How to Move a Grave Site

Updated July 20, 2017

Although relocating a grave is a sensitive circumstance, sometimes it must be done to protect and respect the remains or to promote necessary development. You should follow the state and local regulations for moving a grave carefully and employ professionals to do the job right.

Contact your local government. Grave relocation is the subject of state law so it varies from state to state.

Make sure you have the authority to act. State law determines if a person or entity has the authority to move a grave site. Family members and property owners may request a grave relocation. Also, churches and utilities companies may usually request a grave relocation. You should check your state specific law before disturbing a grave to avoid any civil, or possibly criminal, liability.

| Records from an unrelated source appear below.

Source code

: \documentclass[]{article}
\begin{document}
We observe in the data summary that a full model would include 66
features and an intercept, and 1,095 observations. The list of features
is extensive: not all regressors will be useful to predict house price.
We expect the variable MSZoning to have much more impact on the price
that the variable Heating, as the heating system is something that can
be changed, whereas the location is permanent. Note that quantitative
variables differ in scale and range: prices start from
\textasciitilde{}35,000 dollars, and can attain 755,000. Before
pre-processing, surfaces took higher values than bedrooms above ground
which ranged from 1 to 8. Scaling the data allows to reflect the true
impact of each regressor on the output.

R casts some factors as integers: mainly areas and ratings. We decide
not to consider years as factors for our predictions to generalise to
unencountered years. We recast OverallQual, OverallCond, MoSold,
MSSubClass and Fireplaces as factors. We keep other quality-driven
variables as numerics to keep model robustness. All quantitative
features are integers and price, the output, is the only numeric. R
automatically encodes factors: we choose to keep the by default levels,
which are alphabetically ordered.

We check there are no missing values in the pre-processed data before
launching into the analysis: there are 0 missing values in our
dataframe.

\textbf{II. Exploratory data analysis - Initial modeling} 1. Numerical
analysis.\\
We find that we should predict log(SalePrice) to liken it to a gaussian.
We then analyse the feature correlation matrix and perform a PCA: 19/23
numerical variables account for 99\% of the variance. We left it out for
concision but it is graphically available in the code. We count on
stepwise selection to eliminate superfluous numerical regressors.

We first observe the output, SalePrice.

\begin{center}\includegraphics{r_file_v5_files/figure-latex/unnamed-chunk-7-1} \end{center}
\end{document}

Find a suitable relocation spot for the grave prior to beginning the excavation process. You may have to work with your local government and any family members related to the grave to find a proper location.

Give the proper notice (usually 30 days prior to excavating) to any related family and the community as required by your state law. Some states require that you give notice in the newspaper and to the next of kin before you can move a grave.

Be prepared to pay for the removal process. State law usually places the costs of the grave removal on the person requesting the move.

Contract out the work to a licensed professional excavation company that specialises in grave relocation. These companies usually bring in heavy equipment such as backhoes and large moving crates for the soil to expedite the process. Your local government may accept bids and select the excavation company for you.

Have the proper professionals present during the excavation. You may be required to hire a funeral director or other professional, such as the local health director, to oversee the process and ensure proper respect for the human remains.

File the proper paperwork with your local Registrar of Deeds. The person requesting the move must file paperwork relaying the facts of the grave relocation usually within 30 days of the move.


There are some organisations of forensic anthropologists and professional archaeologists that can assist you in grave relocation. These organisations emphasise the importance of maintaining the dignity of human remains and educational opportunities provided by historic cemeteries. During excavation, trained professionals properly remove all human remains and preserve any remaining artefacts. Although excavation by these trained professionals will be thorough and respectful, professional excavation is a slow and possibly expensive process.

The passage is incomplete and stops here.